Dans la pièce éclairée par une seule lampe, un long silence suivit ces mots. Dehors, la fenêtre ruisselait d’eau de pluie…
— Eh bien, Androl, railla Pevara, tant que tu ne nous proposes pas une tâche vraiment difficile…
Rand rouvrit les yeux dans un rêve, très surpris de s’être finalement endormi. Au bout du compte, Aviendha l’avait laissé se reposer. À moins qu’elle ait eu également besoin de marquer une pause. Parce qu’elle avait paru aussi… épuisée que lui. Plus, peut-être…

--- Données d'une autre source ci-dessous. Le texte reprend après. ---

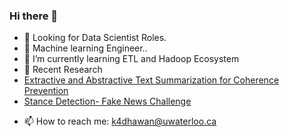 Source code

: ### Hi there 👋

<!--
**kannavdhawan/kannavdhawan** is a ✨ _special_ ✨ repository because its `README.md` (this file) appears on your GitHub profile.

Here are some ideas to get you started:
-->
- 👀 Looking for Data Scientist Roles. 
- 🔭 Machine learning Engineer.. 
- 🌱 I’m currently learning ETL and Hadoop Ecosystem
- 🔦 Recent Research
 - [Extractive and Abstractive Text Summarization for Coherence Prevention](https://github.com/kannavdhawan/Extractive-and-abstractive-Text-summarization/blob/master/Text_summarization.pdf)
 - [Stance Detection- Fake News Challenge](https://github.com/kannavdhawan/Fake-News-Challenge/blob/master/Report_Fake_News_Challenge.pdf)
<!--

- 🤔 I’m looking for help with ...
- 💬 Ask me about 
-->
- 📫 How to reach me: k4dhawan@uwaterloo.ca
<!--
- 😄 Pronouns: ...
- ⚡ Fun fact: ...
-->
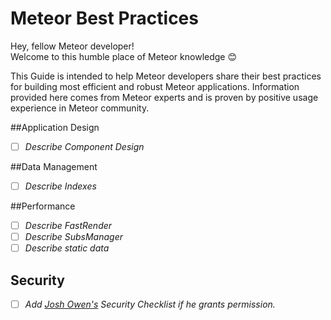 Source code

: # Meteor Best Practices
Hey, fellow Meteor developer!  
Welcome to this humble place of Meteor knowledge :blush:

This Guide is intended to help Meteor developers share their best practices for building most efficient and robust Meteor applications.
Information provided here comes from Meteor experts and is proven by positive usage experience in Meteor community.

##Application Design
- [ ] *Describe Component Design*  

##Data Management
- [ ] *Describe Indexes*  

##Performance
- [ ] *Describe FastRender*  
- [ ] *Describe SubsManager*
- [ ] *Describe static data*
 
## Security
- [ ] *Add [Josh Owen's](http://joshowens.me/) Security Checklist if he grants permission.*

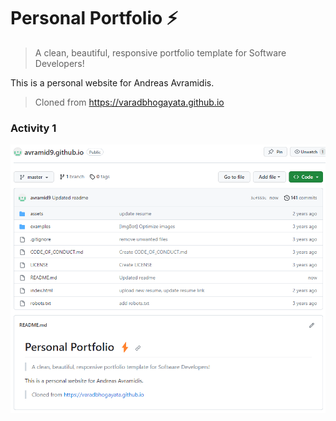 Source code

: # Personal Portfolio ⚡️ 
> A clean, beautiful, responsive portfolio template for Software Developers!

This is a personal website for Andreas Avramidis.

> Cloned from https://varadbhogayata.github.io

### Activity 1
![Screenshot](screenshots/activity1.png) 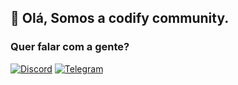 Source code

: ## 🤙 Olá, Somos a codify community. 
### Quer falar com a gente? 
[![Discord](https://img.shields.io/discord/743482187365613641.svg?label=Discord&logo=discord&logoColor=ffffff&color=7389D8&labelColor=6A7EC2)](https://discord.gg/PMg39n8FEe)
[![Telegram](https://shields.io/endpoint?style=social&url=https://telegram-badge-4mbpu8e0fit4.runkit.sh/?url=https://t.me/codifycommunity)](https://t.me/lang3bc)
<!--

**Here are some ideas to get you started:**

🙋‍♀️ A short introduction - what is your organization all about?
🌈 Contribution guidelines - how can the community get involved?
👩‍💻 Useful resources - where can the community find your docs? Is there anything else the community should know?
🍿 Fun facts - what does your team eat for breakfast?
🧙 Remember, you can do mighty things with the power of [Markdown](https://guides.github.com/features/mastering-markdown/)
-->
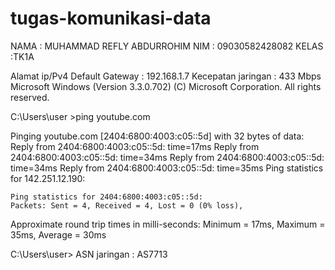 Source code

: # tugas-komunikasi-data
NAMA  : MUHAMMAD REFLY ABDURROHIM 
NIM      : 09030582428082
KELAS   :TK1A


Alamat ip/Pv4 Default Gateway : 192.168.1.7
Kecepatan jaringan : 433 Mbps
Microsoft Windows (Version 3.3.0.702)
(C) Microsoft Corporation. All rights reserved.

C:\Users\user >ping youtube.com

Pinging youtube.com [2404:6800:4003:c05::5d] with 32 bytes of data:
Reply from 2404:6800:4003:c05::5d: time=17ms
Reply from 2404:6800:4003:c05::5d: time=34ms
Reply from 2404:6800:4003:c05::5d: time=34ms
Reply from 2404:6800:4003:c05::5d: time=35ms
Ping statistics for 142.251.12.190:

    Ping statistics for 2404:6800:4003:c05::5d:
    Packets: Sent = 4, Received = 4, Lost = 0 (0% loss),
Approximate round trip times in milli-seconds:
    Minimum = 17ms, Maximum = 35ms, Average = 30ms

C:\Users\user>
ASN jaringan : AS7713
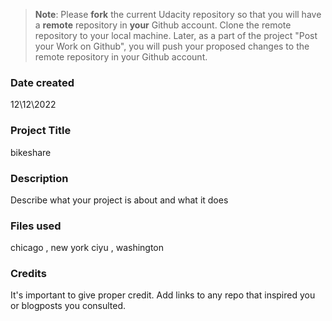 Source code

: >**Note**: Please **fork** the current Udacity repository so that you will have a **remote** repository in **your** Github account. Clone the remote repository to your local machine. Later, as a part of the project "Post your Work on Github", you will push your proposed changes to the remote repository in your Github account.

### Date created
12\12\2022
### Project Title
bikeshare 
### Description
Describe what your project is about and what it does

### Files used
chicago , new york ciyu , washington
### Credits
It's important to give proper credit. Add links to any repo that inspired you or blogposts you consulted.

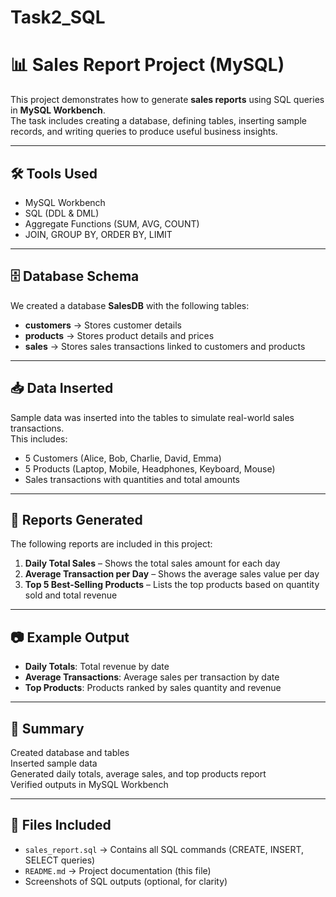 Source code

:# Task2_SQL
# 📊 Sales Report Project (MySQL)

This project demonstrates how to generate **sales reports** using SQL queries in **MySQL Workbench**.  
The task includes creating a database, defining tables, inserting sample records, and writing queries to produce useful business insights.  

---

## 🛠 Tools Used
- MySQL Workbench  
- SQL (DDL & DML)  
- Aggregate Functions (SUM, AVG, COUNT)  
- JOIN, GROUP BY, ORDER BY, LIMIT  

---

## 🗄️ Database Schema

We created a database **SalesDB** with the following tables:  

- **customers** → Stores customer details  
- **products** → Stores product details and prices  
- **sales** → Stores sales transactions linked to customers and products  

---

## 📥 Data Inserted
Sample data was inserted into the tables to simulate real-world sales transactions.  
This includes:  
- 5 Customers (Alice, Bob, Charlie, David, Emma)  
- 5 Products (Laptop, Mobile, Headphones, Keyboard, Mouse)  
- Sales transactions with quantities and total amounts  

---

## 📑 Reports Generated
The following reports are included in this project:  
1. **Daily Total Sales** – Shows the total sales amount for each day  
2. **Average Transaction per Day** – Shows the average sales value per day  
3. **Top 5 Best-Selling Products** – Lists the top products based on quantity sold and total revenue  

---

## 📷 Example Output
- **Daily Totals**: Total revenue by date  
- **Average Transactions**: Average sales per transaction by date  
- **Top Products**: Products ranked by sales quantity and revenue  

---

## 📌 Summary
Created database and tables  
 Inserted sample data  
 Generated daily totals, average sales, and top products report  
 Verified outputs in MySQL Workbench  

---

## 📂 Files Included
- `sales_report.sql` → Contains all SQL commands (CREATE, INSERT, SELECT queries)  
- `README.md` → Project documentation (this file)  
- Screenshots of SQL outputs (optional, for clarity)  




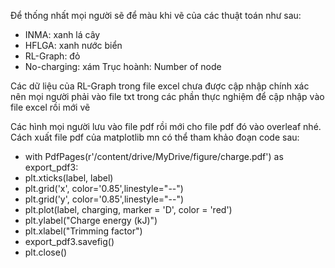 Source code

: Để thống nhất mọi người sẽ để màu khi vẽ của các thuật toán như sau:
- INMA: xanh lá cây
- HFLGA: xanh nước biển
- RL-Graph: đỏ
- No-charging: xám
Trục hoành: Number of node

Các dữ liệu của RL-Graph trong file excel chưa được cập nhập chính xác nên mọi người phải vào file txt trong các phần thực nghiệm để cập nhập vào file excel rồi mới vẽ

Các hình mọi người lưu vào file pdf rồi mới cho file pdf đó vào overleaf nhé. Cách xuất file pdf của matplotlib mn có thể tham khảo đoạn code sau:

- with PdfPages(r'/content/drive/MyDrive/figure/charge.pdf') as export_pdf3:
-   plt.xticks(label, label)
-   plt.grid('x', color='0.85',linestyle="--")
-   plt.grid('y', color='0.85',linestyle="--")
-   plt.plot(label, charging, marker = 'D', color = 'red')
-   plt.ylabel("Charge energy (kJ)")
-   plt.xlabel("Trimming factor")
-   export_pdf3.savefig()
-   plt.close()

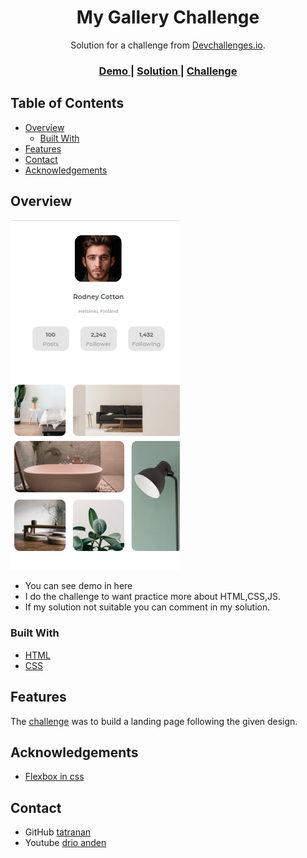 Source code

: <!-- Please update value in the {}  -->

<h1 align="center">My Gallery Challenge</h1>

<div align="center">
   Solution for a challenge from  <a href="http://devchallenges.io" target="_blank">Devchallenges.io</a>.
</div>

<div align="center">
  <h3>
    <a href="https://github.com/tatranan/MyGalleryChallenge-DevChallenge">
      Demo
    </a>
    <span> | </span>
    <a href="https://github.com/tatranan/MyGalleryChallenge">
      Solution
    </a>
    <span> | </span>
    <a href="https://devchallenges.io/challenges/gcbWLxG6wdennelX7b8I">
      Challenge
    </a>
  </h3>
</div>

<!-- TABLE OF CONTENTS -->

## Table of Contents

- [Overview](#overview)
  - [Built With](#built-with)
- [Features](#features)
- [Contact](#contact)
- [Acknowledgements](#acknowledgements)

<!-- OVERVIEW -->

## Overview

![screenshot](./asset/images/demo.png)

- You can see demo in here
- I do the challenge to want practice more about HTML,CSS,JS.
- If my solution not suitable you can comment in my solution.


### Built With

<!-- This section should list any major frameworks that you built your project using. Here are a few examples.-->

- [HTML](https://fullstack.edu.vn/courses/html-css)
- [CSS](https://fullstack.edu.vn/courses/html-css)

## Features

 The [challenge](https://devchallenges.io/challenges/gcbWLxG6wdennelX7b8I) was to build a landing page following the given design.


## Acknowledgements

- [Flexbox in css](https://www.w3schools.com/css/css3_flexbox.asp)

## Contact

- GitHub [tatranan](https://github.com/tatranan/)
- Youtube [drio anden](https://www.youtube.com/channel/UC7CJBfb1bAIg6kCGmXwcoUQ/videos%257D)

Dans une prairie d’herbe jaunie, il se leva. L’inquiétude de sa compagne, il l’avait sentie via le lien, mais aussi dans la façon dont elle l’étreignait. Aviendha était une guerrière et une battante. Mais comme tout le monde, elle avait parfois besoin de se raccrocher à quelque chose. La Lumière lui en soit témoin, Rand était bien placé pour la comprendre…
Il regarda autour de lui et trouva que ce lieu ne ressemblait pas totalement à Tel’aran’rhiod. La prairie morte s’étendait de tous les côtés, sans doute à l’infini. Bref, ce n’était pas le véritable Monde des Rêves, mais un fragment onirique créé par un Rêveur puissant. Ou une personne capable de marcher dans les songes…
Rand commença à avancer, des feuilles mortes crissant sous ses semelles alors qu’il n’y avait pas un seul arbre en vue. Sans aucun doute, il aurait pu se renvoyer dans son propre rêve. Moins doué que les Rejetés en matière onirique, il avait quand même des compétences de base. Mais la curiosité le poussa à rester.
Je ne devrais pas être ici… J’avais placé des tissages de garde autour de mon rêve…
Comment était-il arrivé dans cet endroit, et qui l’avait créé ? À vrai dire, il avait sa petite idée. Car il connaissait un homme qui recourait souvent aux fragments de rêve.
Sentant une présence, il continua d’avancer sans tourner la tête. Mais quelqu’un marchait à ses côtés, il le savait.
— Elan, dit-il.
— Lews Therin…
Elan Morin Tedronai habitait encore son corps le plus récent, celui d’un grand et bel homme vêtu de rouge et de noir.
— Tout meurt, et la poussière régnera bientôt. D’abord elle, puis le néant.
— Comment as-tu franchi mes tissages de garde ?
— Je n’en sais rien, répondit celui qui se nommait aussi Moridin. Je n’avais qu’une certitude : si je créais ce lieu, tu m’y rejoindrais. Tu ne peux pas m’éviter, la Trame ne le permettrait pas. Toi et moi, nous sommes tissés ensemble. Et ce jusqu’à la fin des temps. Deux vaisseaux échoués sur la même plage et dont les coques se heurtent à chaque nouvelle marée.